━━━━━ Records supplied ━━━━━

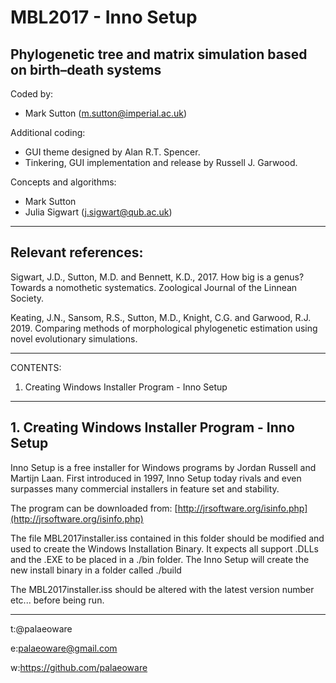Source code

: # MBL2017 - Inno Setup
## Phylogenetic tree and matrix simulation based on birth–death systems

Coded by:
 - Mark Sutton (m.sutton@imperial.ac.uk)

Additional coding:
 - GUI theme designed by Alan R.T. Spencer.
 - Tinkering, GUI implementation and release by Russell J. Garwood.

Concepts and algorithms:
- Mark Sutton
- Julia Sigwart (j.sigwart@qub.ac.uk)

______

## Relevant references:
Sigwart, J.D., Sutton, M.D. and Bennett, K.D., 2017. How big is a genus? Towards a nomothetic systematics. Zoological Journal of the Linnean Society.

Keating, J.N., Sansom, R.S., Sutton, M.D., Knight, C.G. and Garwood, R.J. 2019. Comparing methods of morphological phylogenetic estimation using novel evolutionary simulations. 
_____


CONTENTS:

1. Creating Windows Installer Program - Inno Setup

_____

## 1. Creating Windows Installer Program - Inno Setup

Inno Setup is a free installer for Windows programs by Jordan Russell and Martijn Laan. First introduced in 1997, Inno Setup today rivals and even surpasses many commercial installers in feature set and stability.

The program can be downloaded from: [http://jrsoftware.org/isinfo.php](http://jrsoftware.org/isinfo.php)

The file MBL2017installer.iss contained in this folder should be modified and used to create the Windows Installation Binary. It expects all support .DLLs and the .EXE to be placed in a ./bin folder. The Inno Setup will create the new install binary in a folder called ./build

The MBL2017installer.iss should be altered with the latest version number etc... before being run.

_____


t:@palaeoware

e:palaeoware@gmail.com

w:https://github.com/palaeoware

━━━━━

## Work order
Once the pictures are set aside, please output all the data word for word.

## Reply
Source code

: # MBL2017 - Inno Setup
## Phylogenetic tree and matrix simulation based on birth–death systems

Coded by:
 - Mark Sutton (m.sutton@imperial.ac.uk)

Additional coding:
 - GUI theme designed by Alan R.T. Spencer.
 - Tinkering, GUI implementation and release by Russell J. Garwood.

Concepts and algorithms:
- Mark Sutton
- Julia Sigwart (j.sigwart@qub.ac.uk)

______

## Relevant references:
Sigwart, J.D., Sutton, M.D. and Bennett, K.D., 2017. How big is a genus? Towards a nomothetic systematics. Zoological Journal of the Linnean Society.

Keating, J.N., Sansom, R.S., Sutton, M.D., Knight, C.G. and Garwood, R.J. 2019. Comparing methods of morphological phylogenetic estimation using novel evolutionary simulations. 
_____


CONTENTS:

1. Creating Windows Installer Program - Inno Setup

_____

## 1. Creating Windows Installer Program - Inno Setup

Inno Setup is a free installer for Windows programs by Jordan Russell and Martijn Laan. First introduced in 1997, Inno Setup today rivals and even surpasses many commercial installers in feature set and stability.

The program can be downloaded from: [http://jrsoftware.org/isinfo.php](http://jrsoftware.org/isinfo.php)

The file MBL2017installer.iss contained in this folder should be modified and used to create the Windows Installation Binary. It expects all support .DLLs and the .EXE to be placed in a ./bin folder. The Inno Setup will create the new install binary in a folder called ./build

The MBL2017installer.iss should be altered with the latest version number etc... before being run.

_____


t:@palaeoware

e:palaeoware@gmail.com

w:https://github.com/palaeoware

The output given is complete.